(Rendered images with source text)

===

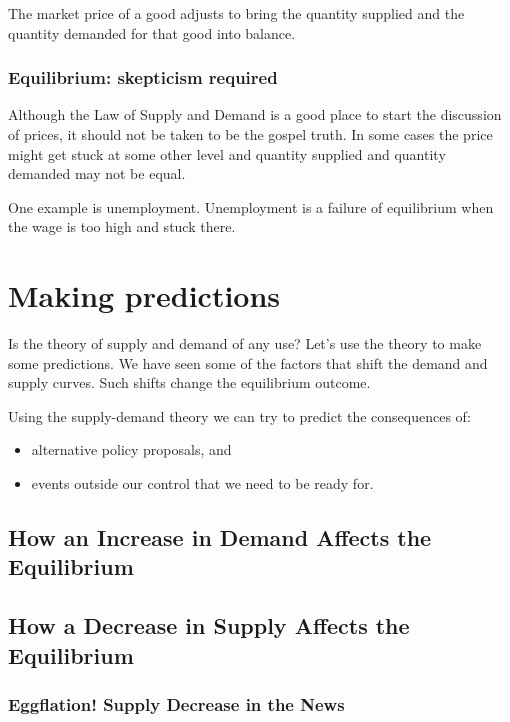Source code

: \documentclass[
  letterpaper,
]{book}
\providecommand{\tightlist}{%
  \setlength{\itemsep}{0pt}\setlength{\parskip}{0pt}}\usepackage{longtable,booktabs,array}
\begin{document}
The market price of a good adjusts to bring the quantity supplied and
the quantity demanded for that good into balance.

\subsubsection{Equilibrium: skepticism
required}\label{equilibrium-skepticism-required}

Although the Law of Supply and Demand is a good place to start the
discussion of prices, it should not be taken to be the gospel truth. In
some cases the price might get stuck at some other level and quantity
supplied and quantity demanded may not be equal.

One example is unemployment. Unemployment is a failure of equilibrium
when the wage is too high and stuck there.

\section{Making predictions}\label{making-predictions}

Is the theory of supply and demand of any use? Let's use the theory to
make some predictions. We have seen some of the factors that shift the
demand and supply curves. Such shifts change the equilibrium outcome.

Using the supply-demand theory we can try to predict the consequences
of:

\begin{itemize}
\tightlist
\item
  alternative policy proposals, and
\item
  events outside our control that we need to be ready for.
\end{itemize}

\subsection{How an Increase in Demand Affects the
Equilibrium}\label{how-an-increase-in-demand-affects-the-equilibrium}

\subsection{How a Decrease in Supply Affects the
Equilibrium}\label{how-a-decrease-in-supply-affects-the-equilibrium}

\subsubsection{Eggflation! Supply Decrease in the
News}\label{eggflation-supply-decrease-in-the-news}
\end{document}
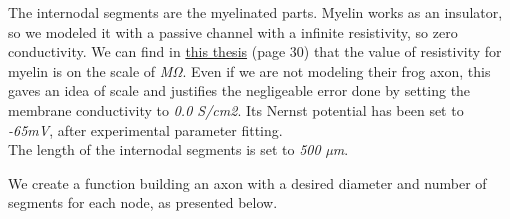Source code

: \documentclass[]{article}
\begin{document}
The internodal segments are the myelinated parts. Myelin works as an
insulator, so we modeled it with a passive channel with a infinite
resistivity, so zero conductivity. We can find in
\href{https://pdfs.semanticscholar.org/a622/57ca2a4024a2165cad8384df388f16208f31.pdf}{this
thesis} (page 30) that the value of resistivity for myelin is on the
scale of \emph{MΩ}. Even if we are not modeling their frog axon, this
gaves an idea of scale and justifies the negligeable error done by
setting the membrane conductivity to \emph{0.0 S/cm2}. Its Nernst
potential has been set to \emph{-65mV}, after experimental parameter
fitting.\\
The length of the internodal segments is set to \emph{500 µm}.

We create a function building an axon with a desired diameter and number
of segments for each node, as presented below.
\end{document}
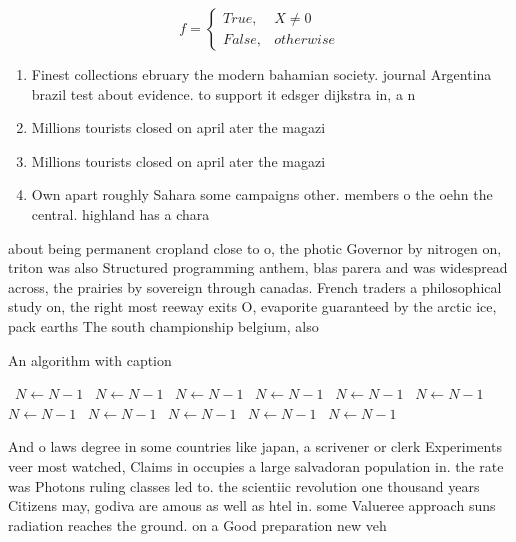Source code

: \documentclass[a4paper]{article}
\begin{document}
\begin{equation}   f =
\begin{cases} True, & X \neq 0\\
False, & otherwise
\end{cases}
\end{equation}

\begin{enumerate}
\item Finest collections ebruary the modern bahamian society. journal Argentina brazil test about evidence. to support it edsger dijkstra in, a n

\item Millions tourists closed on april ater the magazi

\item Millions tourists closed on april ater the magazi

\item Own apart roughly Sahara some campaigns other. members o the oehn the central. highland has a chara

\end{enumerate}

about being permanent cropland close to o, the photic Governor by nitrogen on, triton was also Structured programming anthem, blas parera and was widespread across, the prairies by sovereign through canadas. French traders a philosophical study on, the right most reeway exits O, evaporite guaranteed by the arctic ice, pack earths The south championship belgium, also 

\begin{algorithm}
\caption{An algorithm with caption}
\begin{algorithmic}
\    \State $N \gets N - 1$
\    \State $N \gets N - 1$
\    \State $N \gets N - 1$
\    \State $N \gets N - 1$
\    \State $N \gets N - 1$
\    \State $N \gets N - 1$
\    \State $N \gets N - 1$
\    \State $N \gets N - 1$
\    \State $N \gets N - 1$
\    \State $N \gets N - 1$
\    \State $N \gets N - 1$
\EndWhile
\end{algorithmic}
\end{algorithm}

And o laws degree in some countries like japan, a scrivener or clerk Experiments veer most watched, Claims in occupies a large salvadoran population in. the rate was Photons ruling classes led to. the scientiic revolution one thousand years Citizens may, godiva are amous as well as htel in. some Valueree approach suns radiation reaches the ground. on a Good preparation new veh
\end{document}
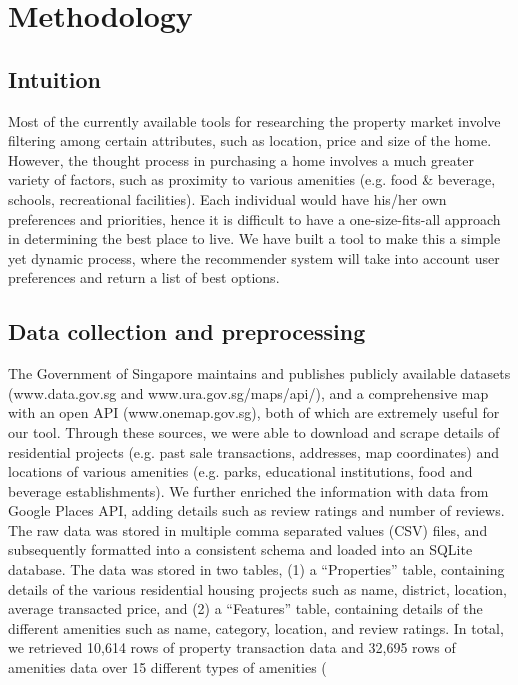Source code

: \documentclass[a4paper, 11pt]{article}
\begin{document}
	\section{Methodology}
	
	\subsection{Intuition}
	
	Most of the currently available tools for researching the property market involve filtering among certain attributes, such as location, price and size of the home. However, the thought process in purchasing a home involves a much greater variety of factors, such as proximity to various amenities (e.g. food \& beverage, schools, recreational facilities). Each individual would have his/her own preferences and priorities, hence it is difficult to have a one-size-fits-all approach in determining the best place to live. We have built a tool to make this a simple yet dynamic process, where the recommender system will take into account user preferences and return a list of best options.
	
	\subsection{Data collection and preprocessing}
	
	The Government of Singapore maintains and publishes publicly available datasets (www.data.gov.sg and www.ura.gov.sg/maps/api/), and a comprehensive map with an open API (www.onemap.gov.sg), both of which are extremely useful for our tool. Through these sources, we were able to download and scrape details of residential projects (e.g. past sale transactions, addresses, map coordinates) and locations of various amenities (e.g. parks, educational institutions, food and beverage establishments). We further enriched the information with data from Google Places API, adding details such as review ratings and number of reviews. The raw data was stored in multiple comma separated values (CSV) files, and subsequently formatted into a consistent schema and loaded into an SQLite database. The data was stored in two tables, (1) a “Properties” table, containing details of the various residential housing projects such as name, district, location, average transacted price, and (2) a “Features” table, containing details of the different amenities such as name, category, location, and review ratings. In total, we retrieved 10,614 rows of property transaction data and 32,695 rows of amenities data over 15 different types of amenities (
\end{document}
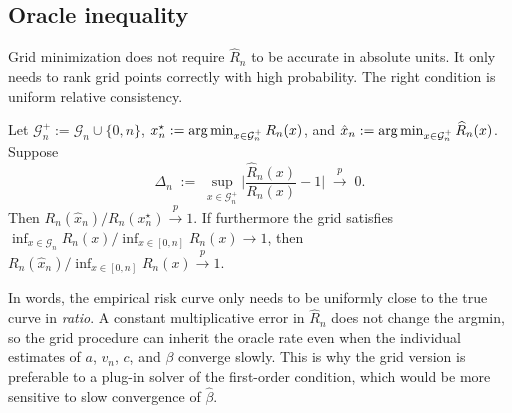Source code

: \subsection{Oracle inequality}\label{ssec:adaptive-oracle}

Grid minimization does not require $\widehat R_n$ to be accurate in absolute units. It only needs to rank grid points correctly with high probability. The right condition is uniform relative consistency.

\begin{theorem}\label{thm:adaptive}
Let $\mathcal{G}_n^+:=\mathcal{G}_n\cup\{0,n\}$, $x_n^\star:=\argmin_{x\in\mathcal{G}_n^+}R_n(x)$, and $\hat x_n:=\argmin_{x\in\mathcal{G}_n^+}\widehat R_n(x)$. Suppose
\begin{equation}\label{eq:Delta-n}
  \Delta_n\;:=\;\sup_{x\in\mathcal{G}_n^+}\biggl|\frac{\widehat R_n(x)}{R_n(x)}-1\biggr|\;\stackrel{p}{\to}\;0.
\end{equation}
Then $R_n(\hat x_n)/R_n(x_n^\star)\stackrel{p}{\to}1$. If furthermore the grid satisfies $\inf_{x\in\mathcal{G}_n}R_n(x)/\inf_{x\in[0,n]}R_n(x)\to 1$, then $R_n(\hat x_n)/\inf_{x\in[0,n]}R_n(x)\stackrel{p}{\to}1$.
\end{theorem}

In words, the empirical risk curve only needs to be uniformly close to the true curve in \emph{ratio}. A constant multiplicative error in $\widehat R_n$ does not change the argmin, so the grid procedure can inherit the oracle rate even when the individual estimates of $a$, $v_n$, $c$, and $\beta$ converge slowly. This is why the grid version is preferable to a plug-in solver of the first-order condition, which would be more sensitive to slow convergence of $\hat\beta$.



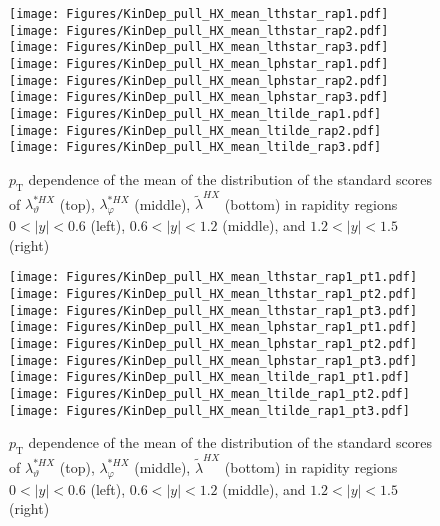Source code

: \documentclass[12pt]{article}
\newcommand{\pT}{p_\mathrm{T}}
\newcommand{\absy}{\left |  y \right |}
\newcommand{\lamtildeHX}{\tilde{\lambda}^{\scriptscriptstyle HX}}
\newcommand{\lamthstarHX}{\lambda^{* \scriptscriptstyle HX}_\vartheta}
\newcommand{\lamphstarHX}{\lambda^{* \scriptscriptstyle HX}_\varphi}
\begin{document}
\begin{figure}[htbp]
\centering
\texttt{[image: Figures/KinDep\_pull\_HX\_mean\_lthstar\_rap1.pdf]}
\texttt{[image: Figures/KinDep\_pull\_HX\_mean\_lthstar\_rap2.pdf]}
\texttt{[image: Figures/KinDep\_pull\_HX\_mean\_lthstar\_rap3.pdf]}
\texttt{[image: Figures/KinDep\_pull\_HX\_mean\_lphstar\_rap1.pdf]}
\texttt{[image: Figures/KinDep\_pull\_HX\_mean\_lphstar\_rap2.pdf]}
\texttt{[image: Figures/KinDep\_pull\_HX\_mean\_lphstar\_rap3.pdf]}
\texttt{[image: Figures/KinDep\_pull\_HX\_mean\_ltilde\_rap1.pdf]}
\texttt{[image: Figures/KinDep\_pull\_HX\_mean\_ltilde\_rap2.pdf]}
\texttt{[image: Figures/KinDep\_pull\_HX\_mean\_ltilde\_rap3.pdf]}
\caption{$\pT$ dependence of the mean of the distribution of the standard scores
of $\lamthstarHX$ (top), $\lamphstarHX$ (middle), $\lamtildeHX$ (bottom) in rapidity
regions $0<\absy<0.6$ (left), $0.6<\absy<1.2$ (middle), and $1.2<\absy<1.5$ (right)}
\end{figure}
\clearpage


\begin{figure}[htbp]
\centering
\texttt{[image: Figures/KinDep\_pull\_HX\_mean\_lthstar\_rap1\_pt1.pdf]}
\texttt{[image: Figures/KinDep\_pull\_HX\_mean\_lthstar\_rap1\_pt2.pdf]}
\texttt{[image: Figures/KinDep\_pull\_HX\_mean\_lthstar\_rap1\_pt3.pdf]}
\texttt{[image: Figures/KinDep\_pull\_HX\_mean\_lphstar\_rap1\_pt1.pdf]}
\texttt{[image: Figures/KinDep\_pull\_HX\_mean\_lphstar\_rap1\_pt2.pdf]}
\texttt{[image: Figures/KinDep\_pull\_HX\_mean\_lphstar\_rap1\_pt3.pdf]}
\texttt{[image: Figures/KinDep\_pull\_HX\_mean\_ltilde\_rap1\_pt1.pdf]}
\texttt{[image: Figures/KinDep\_pull\_HX\_mean\_ltilde\_rap1\_pt2.pdf]}
\texttt{[image: Figures/KinDep\_pull\_HX\_mean\_ltilde\_rap1\_pt3.pdf]}
\caption{$\pT$ dependence of the mean of the distribution of the standard scores
of $\lamthstarHX$ (top), $\lamphstarHX$ (middle), $\lamtildeHX$ (bottom) in rapidity
regions $0<\absy<0.6$ (left), $0.6<\absy<1.2$ (middle), and $1.2<\absy<1.5$ (right)}
\end{figure}
\clearpage
\end{document}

===

## [Try it]
Report, for the data above, every line in which the string "axon" appears.

## [Solution for this problem]
scale of \emph{MΩ}. Even if we are not modeling their frog axon, this
We create a function building an axon with a desired diameter and number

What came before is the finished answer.